Compilation album by various artists
- Released: 1989
- Genre: Post-punk, garage rock, thrash metal, punk rock, grindcore, alternative rock, hard rock
- Label: Eldorado
- Producer: Alex Antunes, Carlos Eduardo Miranda

= Sanguinho Novo... Arnaldo Baptista Revisitado =

Sanguinho Novo... Arnaldo Baptista Revisitado (Portuguese for New Little Blood... Arnaldo Baptista Revisited) is a tribute album by various artists and bands to Brazilian musician Arnaldo Baptista, famous for his work with influential psychedelic rock band Os Mutantes. It was released in 1989 by Eldorado.

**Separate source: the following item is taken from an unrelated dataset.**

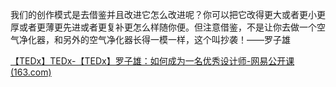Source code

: 我们的创作模式是去借鉴并且改进它怎么改进呢？你可以把它改得更大或者更小更厚或者更薄更先进或者更复补更怎么样随你便。但注意借鉴，不是让你去做一个空气净化器，和另外的空气净化器长得一模一样，这个叫抄袭！——罗子雄

[【TEDx】TEDx-【TEDx】罗子雄：如何成为一名优秀设计师-网易公开课 (163.com)](https://open.163.com/newview/movie/free?pid=MATL76APV&mid=MATL8FCBM)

The album's cover was provided by Alain Voss, who previously worked with Os Mutantes designing the cover of their 1972 album Mutantes e Seus Cometas no País do Baurets.

==Track listing==

| No. | Title | Artist | Length |
|---|---|---|---|
| 1. | "O Sol" | Sexo Explícito | 4:04 |
| 2. | "Dia 36" | 3 Hombres | 3:16 |
| 3. | "Bomba H Sobre São Paulo" | Vzyadoq Moe | 2:58 |
| 4. | "A Hora e a Vez do Cabelo Nascer" | Sepultura | 2:17 |
| 5. | "I Fell in Love One Day" | O Último Número | 3:41 |
| 6. | "Superfície do Planeta" | Paulo Miklos | 2:06 |
| 7. | "Sanguinho Novo" | Akira S. e as Garotas que Erraram | 2:19 |
| 8. | "Jardim Elétrico" | Ratos de Porão | 1:21 |
| 9. | "Cê Tá Pensando que Eu Sou Lóki?" | Fellini | 3:16 |
| 10. | "Sitting on the Roadside" | Atahualpa y us Panquis | 3:48 |
| 11. | "É Fácil" | Skowa | 2:53 |
| 12. | "Te Amo, Podes Crer" | Maria Angélica Não Mora Mais Aqui | 5:07 |

===Outtakes===
Due to time constraints, a cover of "Cyborg" by Black Future was not included in the vinyl version, but appeared as a bonus track in the cassette edition.